■ Material shown
[Start of section]

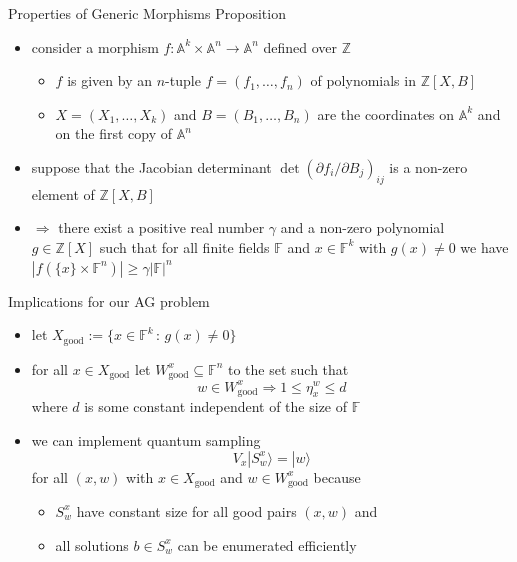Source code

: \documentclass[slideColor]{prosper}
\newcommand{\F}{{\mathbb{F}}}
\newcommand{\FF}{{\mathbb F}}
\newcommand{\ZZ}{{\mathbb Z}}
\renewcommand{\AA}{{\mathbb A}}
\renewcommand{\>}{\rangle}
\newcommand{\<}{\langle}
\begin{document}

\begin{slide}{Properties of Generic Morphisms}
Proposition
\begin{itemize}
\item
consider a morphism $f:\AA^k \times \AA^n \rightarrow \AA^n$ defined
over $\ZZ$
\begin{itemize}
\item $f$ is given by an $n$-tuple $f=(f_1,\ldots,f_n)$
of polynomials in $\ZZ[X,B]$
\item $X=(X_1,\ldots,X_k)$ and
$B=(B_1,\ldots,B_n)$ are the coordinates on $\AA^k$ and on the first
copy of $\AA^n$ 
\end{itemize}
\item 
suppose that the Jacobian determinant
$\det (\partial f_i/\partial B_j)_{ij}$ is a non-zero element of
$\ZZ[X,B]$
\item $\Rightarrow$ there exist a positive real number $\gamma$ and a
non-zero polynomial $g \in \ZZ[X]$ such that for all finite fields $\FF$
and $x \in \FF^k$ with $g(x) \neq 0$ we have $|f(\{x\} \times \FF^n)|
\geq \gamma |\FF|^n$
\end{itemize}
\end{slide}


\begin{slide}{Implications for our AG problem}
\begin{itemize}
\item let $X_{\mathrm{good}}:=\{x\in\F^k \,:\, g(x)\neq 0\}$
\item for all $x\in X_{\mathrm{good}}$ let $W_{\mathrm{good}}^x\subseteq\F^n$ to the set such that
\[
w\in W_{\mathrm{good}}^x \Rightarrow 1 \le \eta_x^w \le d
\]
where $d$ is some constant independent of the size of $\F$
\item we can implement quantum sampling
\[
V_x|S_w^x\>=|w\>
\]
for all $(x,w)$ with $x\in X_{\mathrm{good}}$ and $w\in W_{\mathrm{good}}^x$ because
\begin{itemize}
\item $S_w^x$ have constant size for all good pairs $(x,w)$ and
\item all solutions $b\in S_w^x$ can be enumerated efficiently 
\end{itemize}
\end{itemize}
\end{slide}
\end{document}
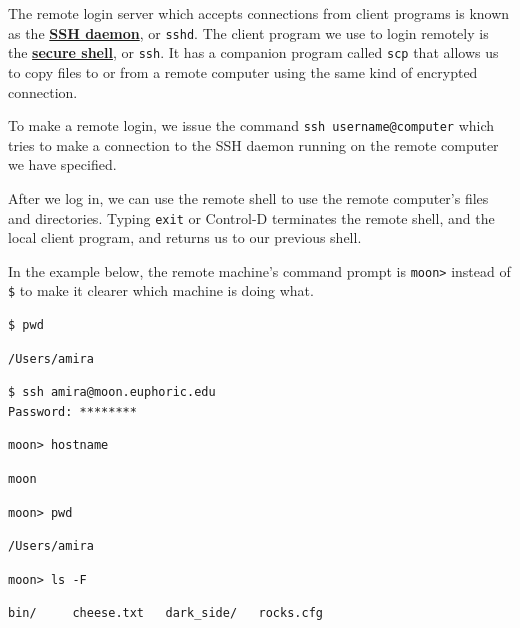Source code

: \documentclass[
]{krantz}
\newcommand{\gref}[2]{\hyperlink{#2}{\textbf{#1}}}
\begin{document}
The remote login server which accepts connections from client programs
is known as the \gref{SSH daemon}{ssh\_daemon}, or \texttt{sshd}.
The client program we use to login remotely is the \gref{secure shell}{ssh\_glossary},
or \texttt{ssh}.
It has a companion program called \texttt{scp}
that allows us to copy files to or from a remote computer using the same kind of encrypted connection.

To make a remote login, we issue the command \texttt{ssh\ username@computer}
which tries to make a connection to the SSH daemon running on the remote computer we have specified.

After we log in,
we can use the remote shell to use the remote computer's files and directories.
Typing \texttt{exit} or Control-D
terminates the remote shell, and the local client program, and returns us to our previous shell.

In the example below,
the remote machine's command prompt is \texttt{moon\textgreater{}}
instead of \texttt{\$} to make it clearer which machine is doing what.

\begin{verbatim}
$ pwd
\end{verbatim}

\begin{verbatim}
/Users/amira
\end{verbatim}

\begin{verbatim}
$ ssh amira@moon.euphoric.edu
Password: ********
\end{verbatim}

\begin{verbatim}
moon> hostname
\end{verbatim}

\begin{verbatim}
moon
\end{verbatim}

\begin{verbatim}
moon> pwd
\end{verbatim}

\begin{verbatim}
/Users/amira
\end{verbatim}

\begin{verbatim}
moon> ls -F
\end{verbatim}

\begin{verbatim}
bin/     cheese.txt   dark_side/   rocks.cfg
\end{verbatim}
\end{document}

[End of section]

■ Instructions to follow
Could you set down every entry again exactly as written, leaving out any pictures?

■ Written response
Source code

: \documentclass[slideColor]{prosper}
\newcommand{\F}{{\mathbb{F}}}
\newcommand{\FF}{{\mathbb F}}
\newcommand{\ZZ}{{\mathbb Z}}
\renewcommand{\AA}{{\mathbb A}}
\renewcommand{\>}{\rangle}
\newcommand{\<}{\langle}
\begin{document}

\begin{slide}{Properties of Generic Morphisms}
Proposition
\begin{itemize}
\item
consider a morphism $f:\AA^k \times \AA^n \rightarrow \AA^n$ defined
over $\ZZ$
\begin{itemize}
\item $f$ is given by an $n$-tuple $f=(f_1,\ldots,f_n)$
of polynomials in $\ZZ[X,B]$
\item $X=(X_1,\ldots,X_k)$ and
$B=(B_1,\ldots,B_n)$ are the coordinates on $\AA^k$ and on the first
copy of $\AA^n$ 
\end{itemize}
\item 
suppose that the Jacobian determinant
$\det (\partial f_i/\partial B_j)_{ij}$ is a non-zero element of
$\ZZ[X,B]$
\item $\Rightarrow$ there exist a positive real number $\gamma$ and a
non-zero polynomial $g \in \ZZ[X]$ such that for all finite fields $\FF$
and $x \in \FF^k$ with $g(x) \neq 0$ we have $|f(\{x\} \times \FF^n)|
\geq \gamma |\FF|^n$
\end{itemize}
\end{slide}


\begin{slide}{Implications for our AG problem}
\begin{itemize}
\item let $X_{\mathrm{good}}:=\{x\in\F^k \,:\, g(x)\neq 0\}$
\item for all $x\in X_{\mathrm{good}}$ let $W_{\mathrm{good}}^x\subseteq\F^n$ to the set such that
\[
w\in W_{\mathrm{good}}^x \Rightarrow 1 \le \eta_x^w \le d
\]
where $d$ is some constant independent of the size of $\F$
\item we can implement quantum sampling
\[
V_x|S_w^x\>=|w\>
\]
for all $(x,w)$ with $x\in X_{\mathrm{good}}$ and $w\in W_{\mathrm{good}}^x$ because
\begin{itemize}
\item $S_w^x$ have constant size for all good pairs $(x,w)$ and
\item all solutions $b\in S_w^x$ can be enumerated efficiently 
\end{itemize}
\end{itemize}
\end{slide}
\end{document}
Source code

: \documentclass[
]{krantz}
\newcommand{\gref}[2]{\hyperlink{#2}{\textbf{#1}}}
\begin{document}
The remote login server which accepts connections from client programs
is known as the \gref{SSH daemon}{ssh\_daemon}, or \texttt{sshd}.
The client program we use to login remotely is the \gref{secure shell}{ssh\_glossary},
or \texttt{ssh}.
It has a companion program called \texttt{scp}
that allows us to copy files to or from a remote computer using the same kind of encrypted connection.

To make a remote login, we issue the command \texttt{ssh\ username@computer}
which tries to make a connection to the SSH daemon running on the remote computer we have specified.

After we log in,
we can use the remote shell to use the remote computer's files and directories.
Typing \texttt{exit} or Control-D
terminates the remote shell, and the local client program, and returns us to our previous shell.

In the example below,
the remote machine's command prompt is \texttt{moon\textgreater{}}
instead of \texttt{\$} to make it clearer which machine is doing what.

\begin{verbatim}
$ pwd
\end{verbatim}

\begin{verbatim}
/Users/amira
\end{verbatim}

\begin{verbatim}
$ ssh amira@moon.euphoric.edu
Password: ********
\end{verbatim}

\begin{verbatim}
moon> hostname
\end{verbatim}

\begin{verbatim}
moon
\end{verbatim}

\begin{verbatim}
moon> pwd
\end{verbatim}

\begin{verbatim}
/Users/amira
\end{verbatim}

\begin{verbatim}
moon> ls -F
\end{verbatim}

\begin{verbatim}
bin/     cheese.txt   dark_side/   rocks.cfg
\end{verbatim}
\end{document}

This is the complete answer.